▶ [WORK REQUEST] Go through the entries below and copy each line containing the word "blight".

▶ [INPUT DATA]
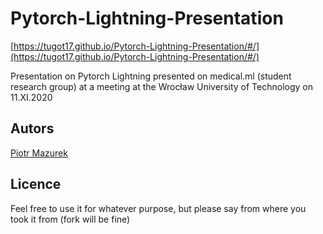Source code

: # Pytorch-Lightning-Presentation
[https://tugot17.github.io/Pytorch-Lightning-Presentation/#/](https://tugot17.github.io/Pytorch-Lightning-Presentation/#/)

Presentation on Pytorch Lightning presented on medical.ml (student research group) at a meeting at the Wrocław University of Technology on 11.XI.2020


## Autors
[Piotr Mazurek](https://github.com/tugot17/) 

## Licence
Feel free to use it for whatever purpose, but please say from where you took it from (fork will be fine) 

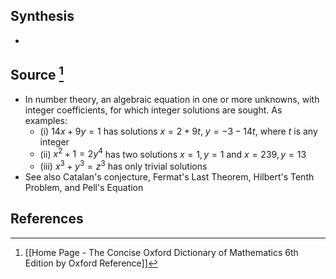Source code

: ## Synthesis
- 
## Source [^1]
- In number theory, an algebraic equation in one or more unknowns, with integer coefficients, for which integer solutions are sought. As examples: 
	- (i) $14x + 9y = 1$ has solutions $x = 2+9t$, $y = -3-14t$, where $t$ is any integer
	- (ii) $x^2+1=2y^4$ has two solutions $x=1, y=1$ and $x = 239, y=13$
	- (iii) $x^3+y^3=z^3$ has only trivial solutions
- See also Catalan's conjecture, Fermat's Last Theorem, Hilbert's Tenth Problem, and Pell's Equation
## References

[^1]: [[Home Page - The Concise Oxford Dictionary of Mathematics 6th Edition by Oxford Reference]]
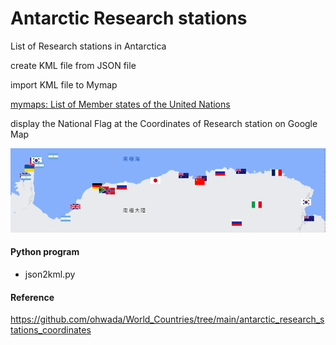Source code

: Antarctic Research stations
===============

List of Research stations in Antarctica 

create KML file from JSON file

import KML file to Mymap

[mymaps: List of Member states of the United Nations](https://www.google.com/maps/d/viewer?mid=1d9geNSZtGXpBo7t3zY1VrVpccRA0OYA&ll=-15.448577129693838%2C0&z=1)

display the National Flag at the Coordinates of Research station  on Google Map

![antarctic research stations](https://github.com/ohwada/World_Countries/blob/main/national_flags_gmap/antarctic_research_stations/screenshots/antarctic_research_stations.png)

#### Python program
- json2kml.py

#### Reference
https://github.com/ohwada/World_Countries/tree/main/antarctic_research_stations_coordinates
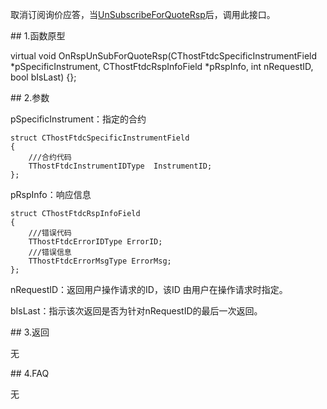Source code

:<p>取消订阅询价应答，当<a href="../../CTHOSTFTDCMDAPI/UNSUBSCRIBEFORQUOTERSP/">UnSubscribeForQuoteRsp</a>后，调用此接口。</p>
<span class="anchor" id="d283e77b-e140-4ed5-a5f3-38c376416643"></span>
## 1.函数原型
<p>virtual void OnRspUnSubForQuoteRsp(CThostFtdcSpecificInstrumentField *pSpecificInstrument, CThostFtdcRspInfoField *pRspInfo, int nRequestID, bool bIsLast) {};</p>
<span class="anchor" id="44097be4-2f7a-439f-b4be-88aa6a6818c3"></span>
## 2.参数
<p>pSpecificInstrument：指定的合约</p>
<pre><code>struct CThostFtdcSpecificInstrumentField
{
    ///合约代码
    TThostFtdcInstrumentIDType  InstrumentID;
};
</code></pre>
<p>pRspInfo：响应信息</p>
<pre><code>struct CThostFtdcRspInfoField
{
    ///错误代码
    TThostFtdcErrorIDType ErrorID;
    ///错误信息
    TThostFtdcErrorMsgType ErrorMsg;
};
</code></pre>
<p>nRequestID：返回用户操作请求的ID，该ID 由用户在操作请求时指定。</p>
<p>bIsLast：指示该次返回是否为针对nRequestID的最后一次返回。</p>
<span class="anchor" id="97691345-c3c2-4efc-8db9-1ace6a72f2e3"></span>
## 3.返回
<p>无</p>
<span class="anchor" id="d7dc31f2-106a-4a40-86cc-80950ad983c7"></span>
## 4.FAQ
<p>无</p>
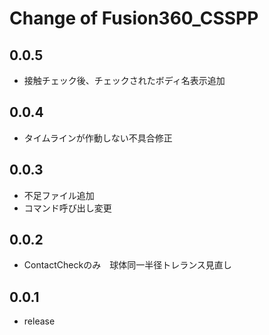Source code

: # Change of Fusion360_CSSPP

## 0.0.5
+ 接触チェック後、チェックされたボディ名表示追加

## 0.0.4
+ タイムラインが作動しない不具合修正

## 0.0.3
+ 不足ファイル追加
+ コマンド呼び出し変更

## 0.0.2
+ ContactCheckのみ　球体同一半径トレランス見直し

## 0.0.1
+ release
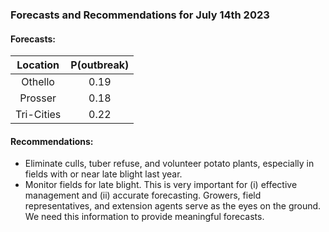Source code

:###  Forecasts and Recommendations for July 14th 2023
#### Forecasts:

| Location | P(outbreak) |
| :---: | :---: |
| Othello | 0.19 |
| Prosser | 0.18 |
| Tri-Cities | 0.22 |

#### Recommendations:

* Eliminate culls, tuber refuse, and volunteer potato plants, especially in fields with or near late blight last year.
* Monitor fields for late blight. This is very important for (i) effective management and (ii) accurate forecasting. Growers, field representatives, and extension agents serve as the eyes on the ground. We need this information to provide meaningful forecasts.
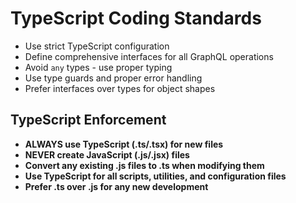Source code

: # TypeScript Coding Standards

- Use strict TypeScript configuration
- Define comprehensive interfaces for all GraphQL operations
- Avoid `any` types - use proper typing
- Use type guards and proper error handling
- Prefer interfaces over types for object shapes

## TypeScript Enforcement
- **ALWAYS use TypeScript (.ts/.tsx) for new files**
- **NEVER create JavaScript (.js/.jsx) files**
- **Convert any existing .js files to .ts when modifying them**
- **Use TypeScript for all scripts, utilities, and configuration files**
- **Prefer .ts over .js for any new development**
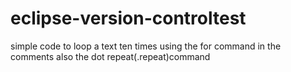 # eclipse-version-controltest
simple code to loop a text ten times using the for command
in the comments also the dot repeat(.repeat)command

▶ [EXPECTED ANSWER]
* Eliminate culls, tuber refuse, and volunteer potato plants, especially in fields with or near late blight last year.
* Monitor fields for late blight. This is very important for (i) effective management and (ii) accurate forecasting. Growers, field representatives, and extension agents serve as the eyes on the ground. We need this information to provide meaningful forecasts.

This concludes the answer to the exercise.